Task goal -
In the data below, find each line containing the string "executeWithHttpInfo" and return it.

(Pictures paired with source code)
════

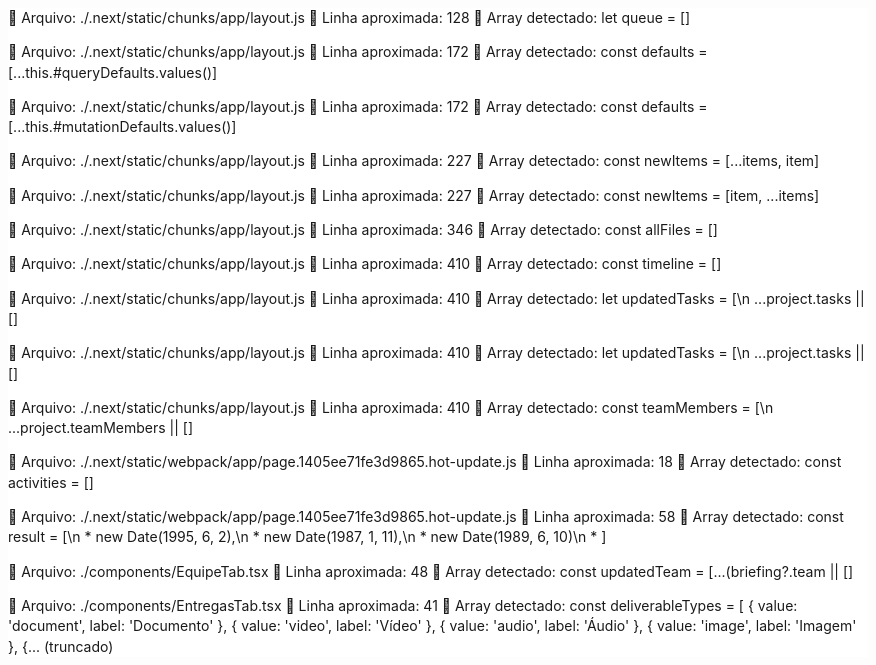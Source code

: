 📁 Arquivo: ./.next/static/chunks/app/layout.js
📌 Linha aproximada: 128
🔸 Array detectado: let queue = []

📁 Arquivo: ./.next/static/chunks/app/layout.js
📌 Linha aproximada: 172
🔸 Array detectado: const defaults = [...this.#queryDefaults.values()]

📁 Arquivo: ./.next/static/chunks/app/layout.js
📌 Linha aproximada: 172
🔸 Array detectado: const defaults = [...this.#mutationDefaults.values()]

📁 Arquivo: ./.next/static/chunks/app/layout.js
📌 Linha aproximada: 227
🔸 Array detectado: const newItems = [...items, item]

📁 Arquivo: ./.next/static/chunks/app/layout.js
📌 Linha aproximada: 227
🔸 Array detectado: const newItems = [item, ...items]

📁 Arquivo: ./.next/static/chunks/app/layout.js
📌 Linha aproximada: 346
🔸 Array detectado: const allFiles = []

📁 Arquivo: ./.next/static/chunks/app/layout.js
📌 Linha aproximada: 410
🔸 Array detectado: const timeline = []

📁 Arquivo: ./.next/static/chunks/app/layout.js
📌 Linha aproximada: 410
🔸 Array detectado: let updatedTasks = [\n                    ...project.tasks || []

📁 Arquivo: ./.next/static/chunks/app/layout.js
📌 Linha aproximada: 410
🔸 Array detectado: let updatedTasks = [\n                    ...project.tasks || []

📁 Arquivo: ./.next/static/chunks/app/layout.js
📌 Linha aproximada: 410
🔸 Array detectado: const teamMembers = [\n                    ...project.teamMembers || []

📁 Arquivo: ./.next/static/webpack/app/page.1405ee71fe3d9865.hot-update.js
📌 Linha aproximada: 18
🔸 Array detectado: const activities = []

📁 Arquivo: ./.next/static/webpack/app/page.1405ee71fe3d9865.hot-update.js
📌 Linha aproximada: 58
🔸 Array detectado: const result = [\n *   new Date(1995, 6, 2),\n *   new Date(1987, 1, 11),\n *   new Date(1989, 6, 10)\n * ]

📁 Arquivo: ./components/EquipeTab.tsx
📌 Linha aproximada: 48
🔸 Array detectado: const updatedTeam = [...(briefing?.team || []

📁 Arquivo: ./components/EntregasTab.tsx
📌 Linha aproximada: 41
🔸 Array detectado: const deliverableTypes = [
    { value: 'document', label: 'Documento' },
    { value: 'video', label: 'Vídeo' },
    { value: 'audio', label: 'Áudio' },
    { value: 'image', label: 'Imagem' },
    {... (truncado)
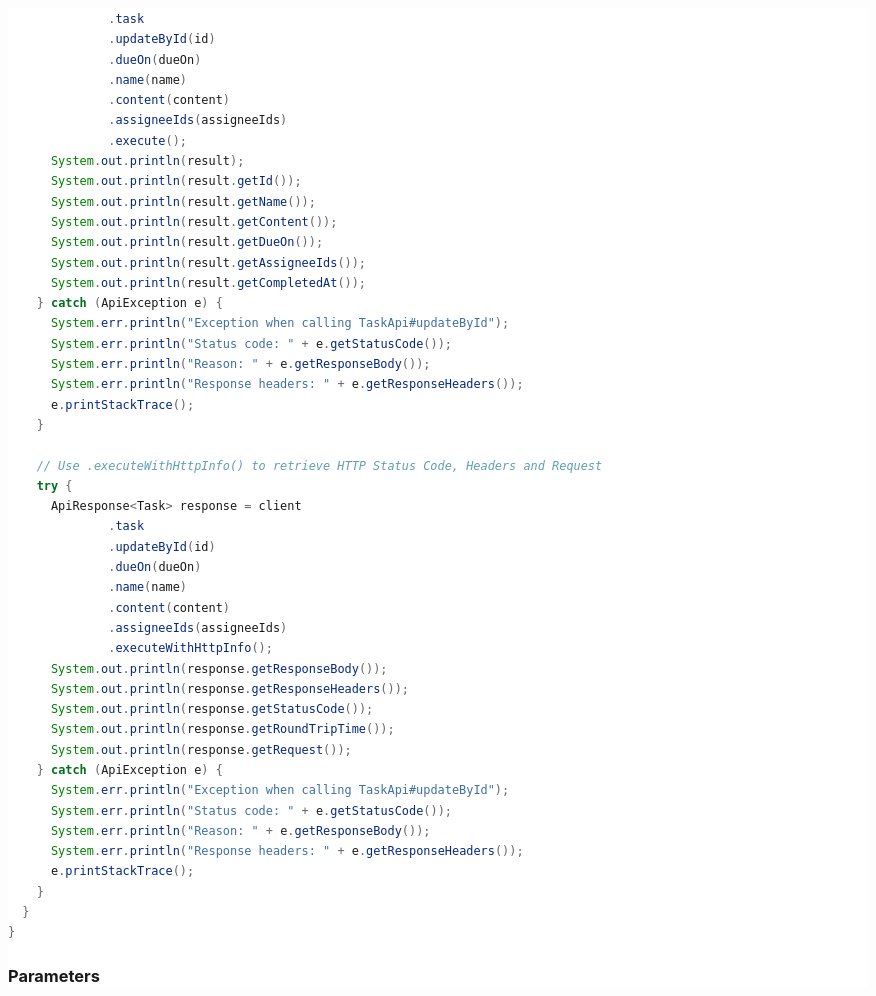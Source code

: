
 ```java
              .task
              .updateById(id)
              .dueOn(dueOn)
              .name(name)
              .content(content)
              .assigneeIds(assigneeIds)
              .execute();
      System.out.println(result);
      System.out.println(result.getId());
      System.out.println(result.getName());
      System.out.println(result.getContent());
      System.out.println(result.getDueOn());
      System.out.println(result.getAssigneeIds());
      System.out.println(result.getCompletedAt());
    } catch (ApiException e) {
      System.err.println("Exception when calling TaskApi#updateById");
      System.err.println("Status code: " + e.getStatusCode());
      System.err.println("Reason: " + e.getResponseBody());
      System.err.println("Response headers: " + e.getResponseHeaders());
      e.printStackTrace();
    }

    // Use .executeWithHttpInfo() to retrieve HTTP Status Code, Headers and Request
    try {
      ApiResponse<Task> response = client
              .task
              .updateById(id)
              .dueOn(dueOn)
              .name(name)
              .content(content)
              .assigneeIds(assigneeIds)
              .executeWithHttpInfo();
      System.out.println(response.getResponseBody());
      System.out.println(response.getResponseHeaders());
      System.out.println(response.getStatusCode());
      System.out.println(response.getRoundTripTime());
      System.out.println(response.getRequest());
    } catch (ApiException e) {
      System.err.println("Exception when calling TaskApi#updateById");
      System.err.println("Status code: " + e.getStatusCode());
      System.err.println("Reason: " + e.getResponseBody());
      System.err.println("Response headers: " + e.getResponseHeaders());
      e.printStackTrace();
    }
  }
}

```

### Parameters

════

Written answer -
    // Use .executeWithHttpInfo() to retrieve HTTP Status Code, Headers and Request
              .executeWithHttpInfo();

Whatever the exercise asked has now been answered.